利用未公开信息交易罪的法定量刑幅度辨正——兼谈援引法定刑的理解

2015-04-18 09:10古加锦
江苏警官学院学报 2015年1期
关键词:犯罪构成情节严重内幕

古加锦

刑法第180条第1款规定:“证券、期货交易内幕信息的知情人员或者非法获取证券、期货交易内幕信息的人员,在涉及证券的发行,证券、期货交易或者其他对证券、期货交易价格有重大影响的信息尚未公开前,买入或者卖出该证券,或者从事与该内幕信息有关的期货交易,或者泄露该信息,或者明示、暗示他人从事上述交易活动,情节严重的,处五年以下有期徒刑或者拘役,并处或者单处违法所得一倍以上五倍以下罚金;情节特别严重的,处五年以上十年以下有期徒刑,并处违法所得一倍以上五倍以下罚金。”刑法第180条第4款规定:“证券交易所、期货交易所、证券公司、期货经纪公司、基金管理公司、商业银行、保险公司等金融机构的从业人员以及有关监管部门或者行业协会的工作人员,利用因职务便利获取的内幕信息以外的其他未公开的信息,违反规定,从事与该信息相关的证券、期货交易活动,或者明示、暗示他人从事相关交易活动,情节严重的,依照第一款的规定处罚。”刑法第180条第1款规定了内幕交易、泄露内幕信息罪的犯罪构成和法定刑,刑法第180条第4款规定了利用未公开信息交易罪的犯罪构成和法定刑,且刑法对后者的法定刑的规定采取援引前者的法定刑的方式。然而,对于利用未公开信息交易罪的法定刑是否与内幕交易、泄露内幕信息罪的法定刑一样存在“情节特别严重”这个加重量刑幅度,在刑法理论上与司法实务中分歧较大,需要进一步厘清。

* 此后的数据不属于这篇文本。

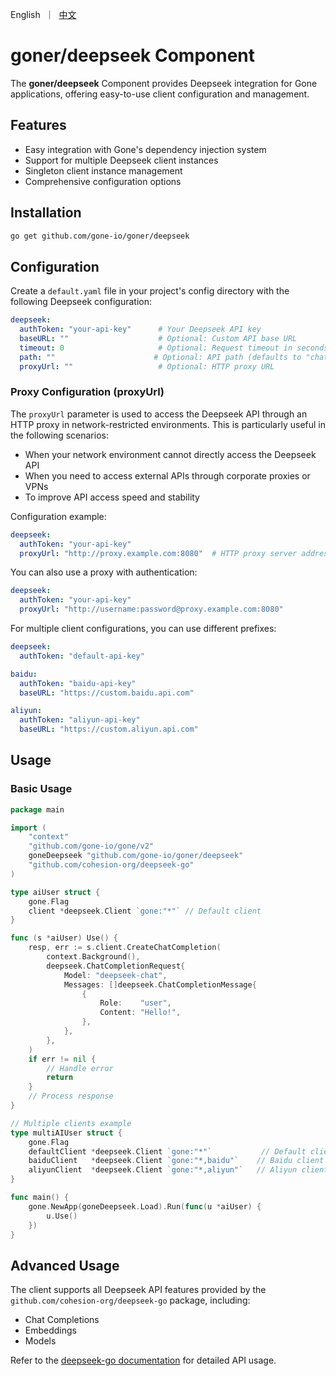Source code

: <p>
    English&nbsp ｜&nbsp <a href="README_CN.md">中文</a>
</p>

# goner/deepseek Component

The **goner/deepseek** Component provides Deepseek integration for Gone applications, offering easy-to-use client configuration and management.

## Features

- Easy integration with Gone's dependency injection system
- Support for multiple Deepseek client instances
- Singleton client instance management
- Comprehensive configuration options

## Installation

```bash
go get github.com/gone-io/goner/deepseek
```

## Configuration

Create a `default.yaml` file in your project's config directory with the following Deepseek configuration:

```yaml
deepseek:
  authToken: "your-api-key"      # Your Deepseek API key
  baseURL: ""                    # Optional: Custom API base URL
  timeout: 0                     # Optional: Request timeout in seconds
  path: ""                      # Optional: API path (defaults to "chat/completions")
  proxyUrl: ""                   # Optional: HTTP proxy URL
```

### Proxy Configuration (proxyUrl)

The `proxyUrl` parameter is used to access the Deepseek API through an HTTP proxy in network-restricted environments. This is particularly useful in the following scenarios:

- When your network environment cannot directly access the Deepseek API
- When you need to access external APIs through corporate proxies or VPNs
- To improve API access speed and stability

Configuration example:

```yaml
deepseek:
  authToken: "your-api-key"
  proxyUrl: "http://proxy.example.com:8080"  # HTTP proxy server address and port
```

You can also use a proxy with authentication:

```yaml
deepseek:
  authToken: "your-api-key"
  proxyUrl: "http://username:password@proxy.example.com:8080"
```

For multiple client configurations, you can use different prefixes:

```yaml
deepseek:
  authToken: "default-api-key"

baidu:
  authToken: "baidu-api-key"
  baseURL: "https://custom.baidu.api.com"

aliyun:
  authToken: "aliyun-api-key"
  baseURL: "https://custom.aliyun.api.com"
```

## Usage

### Basic Usage

```go
package main

import (
    "context"
    "github.com/gone-io/gone/v2"
    goneDeepseek "github.com/gone-io/goner/deepseek"
    "github.com/cohesion-org/deepseek-go"
)

type aiUser struct {
    gone.Flag
    client *deepseek.Client `gone:"*"` // Default client
}

func (s *aiUser) Use() {
    resp, err := s.client.CreateChatCompletion(
        context.Background(),
        deepseek.ChatCompletionRequest{
            Model: "deepseek-chat",
            Messages: []deepseek.ChatCompletionMessage{
                {
                    Role:    "user",
                    Content: "Hello!",
                },
            },
        },
    )
    if err != nil {
        // Handle error
        return
    }
    // Process response
}

// Multiple clients example
type multiAIUser struct {
    gone.Flag
    defaultClient *deepseek.Client `gone:"*"`           // Default client
    baiduClient   *deepseek.Client `gone:"*,baidu"`    // Baidu client
    aliyunClient  *deepseek.Client `gone:"*,aliyun"`   // Aliyun client
}

func main() {
    gone.NewApp(goneDeepseek.Load).Run(func(u *aiUser) {
        u.Use()
    })
}
```

## Advanced Usage

The client supports all Deepseek API features provided by the `github.com/cohesion-org/deepseek-go` package, including:

- Chat Completions
- Embeddings
- Models

Refer to the [deepseek-go documentation](https://github.com/cohesion-org/deepseek-go) for detailed API usage.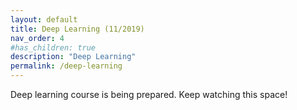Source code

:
 ```yaml
---
layout: default
title: Deep Learning (11/2019)
nav_order: 4
#has_children: true
description: "Deep Learning"
permalink: /deep-learning
---
```


Deep learning course is being prepared. Keep watching this space!
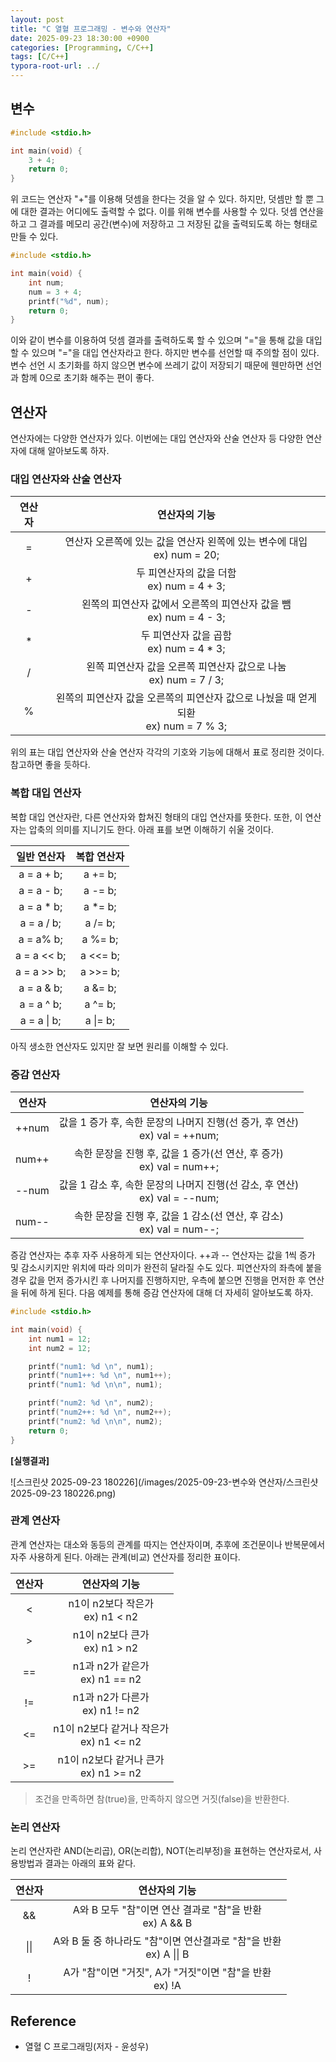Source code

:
 ```yaml
---
layout: post
title: "C 열혈 프로그래밍 - 변수와 연산자"
date: 2025-09-23 18:30:00 +0900
categories: [Programming, C/C++]
tags: [C/C++]
typora-root-url: ../
---
```


## **변수**

```c
#include <stdio.h> 

int main(void) {
    3 + 4;
    return 0;
}
```

위 코드는 연산자 "+"를 이용해 덧셈을 한다는 것을 알 수 있다. 하지만, 덧셈만 할 뿐 그에 대한 결과는 어디에도 출력할 수 없다. 이를 위해 변수를 사용할 수 있다. 덧셈 연산을 하고 그 결과를 메모리 공간(변수)에 저장하고 그 저장된 값을 출력되도록 하는 형태로 만들 수 있다.

```c
#include <stdio.h> 

int main(void) {
    int num;
    num = 3 + 4;
    printf("%d", num);
    return 0;
}
```

이와 같이 변수를 이용하여 덧셈 결과를 출력하도록 할 수 있으며 "="을 통해 값을 대입할 수 있으며 "="을 대입 연산자라고 한다. 하지만 변수를 선언할 때 주의할 점이 있다. 변수 선언 시 초기화를 하지 않으면 변수에 쓰레기 값이 저장되기 때문에 웬만하면 선언과 함께 0으로 초기화 해주는 편이 좋다.

## **연산자**

연산자에는 다양한 연산자가 있다. 이번에는 대입 연산자와 산술 연산자 등 다양한 연산자에 대해 알아보도록 하자.

### **대입 연산자와 산술 연산자**

| 연산자 |                        연산자의 기능                         |
| :----: | :----------------------------------------------------------: |
|   =    | 연산자 오른쪽에 있는 값을 연산자 왼쪽에 있는 변수에 대입<br />ex) num = 20; |
|   +    |        두 피연산자의 값을 더함<br />ex) num = 4 + 3;         |
|   -    | 왼쪽의 피연산자 값에서 오른쪽의 피연산자 값을 뺌<br />ex) num = 4 - 3; |
|   *    |         두 피연산자 값을 곱함<br />ex) num = 4 * 3;          |
|   /    | 왼쪽 피연산자 값을 오른쪽 피연산자 값으로 나눔<br />ex) num = 7 / 3; |
|   %    | 왼쪽의 피연산자 값을 오른쪽의 피연산자 값으로 나눴을 때 얻게 되환<br />ex) num = 7 % 3; |

위의 표는 대입 연산자와 산술 연산자 각각의 기호와 기능에 대해서 표로 정리한 것이다. 참고하면 좋을 듯하다. 

### **복합 대입 연산자**

 복합 대입 연산자란, 다른 연산자와 합쳐진 형태의 대입 연산자를 뜻한다. 또한, 이 연산자는 압축의 의미를 지니기도 한다. 아래 표를 보면 이해하기 쉬울 것이다.

| 일반 연산자 | 복합 연산자 |
| :---------: | :---------: |
| a = a + b;  |   a += b;   |
| a = a - b;  |   a -= b;   |
| a = a * b;  |   a *= b;   |
| a = a / b;  |   a /= b;   |
|  a = a% b;  |   a %= b;   |
| a = a << b; |  a <<= b;   |
| a = a >> b; |  a >>= b;   |
| a = a & b;  |   a &= b;   |
| a = a ^ b;  |   a ^= b;   |
| a = a \| b; |  a \|= b;   |

아직 생소한 연산자도 있지만 잘 보면 원리를 이해할 수 있다.

### **증감 연산자**

| 연산자 |                        연산자의 기능                         |
| :----: | :----------------------------------------------------------: |
| ++num  | 값을 1 증가 후, 속한 문장의 나머지 진행(선 증가, 후 연산)<br />ex) val = ++num; |
| num++  | 속한 문장을 진행 후, 값을 1 증가(선 연산, 후 증가)<br />ex) val = num++; |
| --num  | 값을 1 감소 후, 속한 문장의 나머지 진행(선 감소, 후 연산)<br />ex) val = --num; |
| num--  | 속한 문장을 진행 후, 값을 1 감소(선 연산, 후 감소)<br />ex) val = num--; |

증감 연산자는 추후 자주 사용하게 되는 연산자이다. ++과 -- 연산자는 값을 1씩 증가 및 감소시키지만 위치에 따라 의미가 완전히 달라질 수도 있다. 피연산자의 좌측에 붙을 경우 값을 먼저 증가시킨 후 나머지를 진행하지만, 우측에 붙으면 진행을 먼저한 후 연산을 뒤에 하게 된다. 다음 예제를 통해 증감 연산자에 대해 더 자세히 알아보도록 하자.

```c
#include <stdio.h>

int main(void) {
    int num1 = 12;
    int num2 = 12;

    printf("num1: %d \n", num1);
    printf("num1++: %d \n", num1++);
    printf("num1: %d \n\n", num1);

    printf("num2: %d \n", num2);
    printf("num2++: %d \n", num2++);
    printf("num2: %d \n\n", num2);
    return 0;
}
```

**[실행결과]**

![스크린샷 2025-09-23 180226](/images/2025-09-23-변수와 연산자/스크린샷 2025-09-23 180226.png)

### **관계 연산자**

관계 연산자는 대소와 동등의 관계를 따지는 연산자이며, 추후에 조건문이나 반복문에서 자주 사용하게 된다. 아래는 관계(비교) 연산자를 정리한 표이다.

| 연산자 |                연산자의 기능                |
| :----: | :-----------------------------------------: |
|   <    |     n1이 n2보다 작은가<br />ex) n1 < n2     |
|   >    |      n1이 n2보다 큰가<br />ex) n1 > n2      |
|   ==   |     n1과 n2가 같은가<br />ex) n1 == n2      |
|   !=   |     n1과 n2가 다른가<br />ex) n1 != n2      |
|   <=   | n1이 n2보다 같거나 작은가<br />ex) n1 <= n2 |
|   >=   |  n1이 n2보다 같거나 큰가<br />ex) n1 >= n2  |

> 조건을 만족하면 참(true)을, 만족하지 않으면 거짓(false)을 반환한다.

### **논리 연산자**

논리 연산자란 AND(논리곱), OR(논리합), NOT(논리부정)을 표현하는 연산자로서, 사용방법과 결과는 아래의 표와 같다.

| 연산자 |                        연산자의 기능                         |
| :----: | :----------------------------------------------------------: |
|   &&   | A와 B 모두 "참"이면 연산 결과로 "참"을 반환<br />ex) A && B  |
|  \|\|  | A와 B 둘 중 하나라도 "참"이면 연산결과로 "참"을 반환<br />ex) A \|\| B |
|   !    | A가 "참"이면 "거짓", A가 "거짓"이면 "참"을 반환<br />ex) !A  |



## **Reference**

- 열혈 C 프로그래밍(저자 - 윤성우)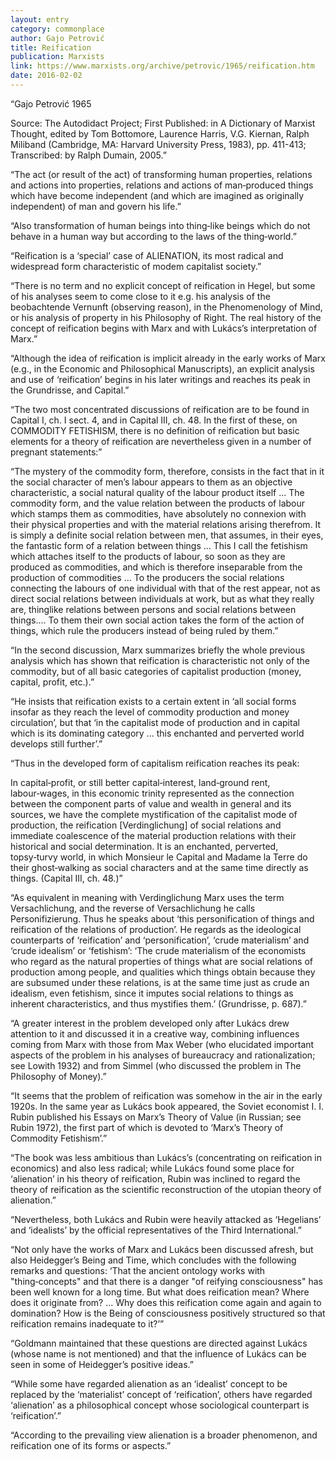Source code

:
 ```yaml
---
layout: entry
category: commonplace
author: Gajo Petrović
title: Reification
publication: Marxists
link: https://www.marxists.org/archive/petrovic/1965/reification.htm
date: 2016-02-02
---
```


“Gajo Petrović 1965


Source: The Autodidact Project;
First Published: in A Dictionary of Marxist Thought, edited by Tom Bottomore, Laurence Harris, V.G. Kiernan, Ralph Miliband (Cambridge, MA: Harvard University Press, 1983), pp. 411-413;
Transcribed: by Ralph Dumain, 2005.”


“The act (or result of the act) of transforming human properties, relations and actions into properties, relations and actions of man‑produced things which have become independent (and which are imagined as originally independent) of man and govern his life.”


“Also transformation of human beings into thing‑like beings which do not behave in a human way but according to the laws of the thing‑world.”


“Reification is a ‘special’ case of ALIENATION, its most radical and widespread form characteristic of modem capitalist society.”


“There is no term and no explicit concept of reification in Hegel, but some of his analyses seem to come close to it e.g. his analysis of the beobachtende Vernunft (observing reason), in the Phenomenology of Mind, or his analysis of property in his Philosophy of Right. The real history of the concept of reification begins with Marx and with Lukács’s interpretation of Marx.”


“Although the idea of reification is implicit already in the early works of Marx (e.g., in the Economic and Philosophical Manuscripts), an explicit analysis and use of ‘reification’ begins in his later writings and reaches its peak in the Grundrisse, and Capital.”


“The two most concentrated discussions of reification are to be found in Capital I, ch. I sect. 4, and in Capital III, ch. 48. In the first of these, on COMMODITY FETISHISM, there is no definition of reification but basic elements for a theory of reification are nevertheless given in a number of pregnant statements:”


“The mystery of the commodity form, therefore, consists in the fact that in it the social character of men’s labour appears to them as an objective characteristic, a social natural quality of the labour product itself ... The commodity form, and the value relation between the products of labour which stamps them as commodities, have absolutely no connexion with their physical properties and with the material relations arising therefrom. It is simply a definite social relation between men, that assumes, in their eyes, the fantastic form of a relation between things ... This I call the fetishism which attaches itself to the products of labour, so soon as they are produced as commodities, and which is therefore inseparable from the production of commodities ... To the producers the social relations connecting the labours of one individual with that of the rest appear, not as direct social relations between individuals at work, but as what they really are, thinglike relations between persons and social relations between things.... To them their own social action takes the form of the action of things, which rule the producers instead of being ruled by them.”


“In the second discussion, Marx summarizes briefly the whole previous analysis which has shown that reification is characteristic not only of the commodity, but of all basic categories of capitalist production (money, capital, profit, etc.).”


“He insists that reification exists to a certain extent in ‘all social forms insofar as they reach the level of commodity production and money circulation’, but that ‘in the capitalist mode of production and in capital which is its dominating category ... this enchanted and perverted world develops still further’.”


“Thus in the developed form of capitalism reification reaches its peak:


In capital‑profit, or still better capital‑interest, land‑ground rent, labour‑wages, in this economic trinity represented as the connection between the component parts of value and wealth in general and its sources, we have the complete mystification of the capitalist mode of production, the reification [Verdinglichung] of social relations and immediate coalescence of the material production relations with their historical and social determination. It is an enchanted, perverted, topsy‑turvy world, in which Monsieur le Capital and Madame la Terre do their ghost‑walking as social characters and at the same time directly as things. (Capital III, ch. 48.)”


“As equivalent in meaning with Verdinglichung Marx uses the term Versachlichung, and the reverse of Versachlichung he calls Personifizierung. Thus he speaks about ‘this personification of things and reification of the relations of production’. He regards as the ideological counterparts of ‘reification’ and ‘personification’, ‘crude materialism’ and ‘crude idealism’ or ‘fetishism’: ‘The crude materialism of the economists who regard as the natural properties of things what are social relations of production among people, and qualities which things obtain because they are subsumed under these relations, is at the same time just as crude an idealism, even fetishism, since it imputes social relations to things as inherent characteristics, and thus mystifies them.’ (Grundrisse, p. 687).”


“A greater interest in the problem developed only after Lukács drew attention to it and discussed it in a creative way, combining influences coming from Marx with those from Max Weber (who elucidated important aspects of the problem in his analyses of bureaucracy and rationalization; see Lowith 1932) and from Simmel (who discussed the problem in The Philosophy of Money).”


“It seems that the problem of reification was somehow in the air in the early 1920s. In the same year as Lukács book appeared, the Soviet economist I. I. Rubin published his Essays on Marx’s Theory of Value (in Russian; see Rubin 1972), the first part of which is devoted to ‘Marx’s Theory of Commodity Fetishism’.”


“The book was less ambitious than Lukács’s (concentrating on reification in economics) and also less radical; while Lukács found some place for ‘alienation’ in his theory of reification, Rubin was inclined to regard the theory of reification as the scientific reconstruction of the utopian theory of alienation.”


“Nevertheless, both Lukács and Rubin were heavily attacked as ‘Hegelians’ and ‘idealists’ by the official representatives of the Third International.”


“Not only have the works of Marx and Lukács been discussed afresh, but also Heidegger’s Being and Time, which concludes with the following remarks and questions: ‘That the ancient ontology works with "thing‑concepts" and that there is a danger "of reifying consciousness" has been well known for a long time. But what does reification mean? Where does it originate from? ... Why does this reification come again and again to domination? How is the Being of consciousness positively structured so that reification remains inadequate to it?’”


“Goldmann maintained that these questions are directed against Lukács (whose name is not mentioned) and that the influence of Lukács can be seen in some of Heidegger’s positive ideas.”


“While some have regarded alienation as an ‘idealist’ concept to be replaced by the ‘materialist’ concept of ‘reification’, others have regarded ‘alienation’ as a philosophical concept whose sociological counterpart is ‘reification’.”


“According to the prevailing view alienation is a broader phenomenon, and reification one of its forms or aspects.”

一种观点认为,既然刑法第180条第4款只是明文规定“情节严重的”依照刑法第180条第1款的规定处罚,而没有明文规定“情节特别严重的”也依照刑法第180条第1款的规定处罚,那么,从罪刑法定原则的解释原理出发,就应当认为利用未公开信息交易罪只存在“情节严重”这个基本量刑幅度,而不像内幕交易、泄露内幕信息罪还存在“情节特别严重”这个加重量刑幅度。①王欣元、康相鹏:《利用未公开信息交易罪疑难问题探析》,《法学》2014年第6期。从目前所公布的有关利用未公开信息交易罪的一些案例来看,如,被告人马乐案中马乐利用未公开信息交易的累计成交金额10.5亿余元、非法获利1800多万元②广东省高级人民法院(2014)粤高法刑二终字第137号刑事裁定书。,被告人李某案中的李某利用未公开信息交易累计成交金额5000多万元、非法获利1000多万元③《2013年度上海法院金融刑事审判十大案例:李某利用未公开信息交易案》,北大法宝,【法宝引证码】CLI.C.2443743。,被告人许春茂案中的许春茂利用未公开信息交易的累计成交金额9500余万元、非法获利209余万元④孙玮、魏凯:《利用未公开信息交易罪的司法认定》,《人民司法》2013年第4期。,法院的立场是持上述观点的。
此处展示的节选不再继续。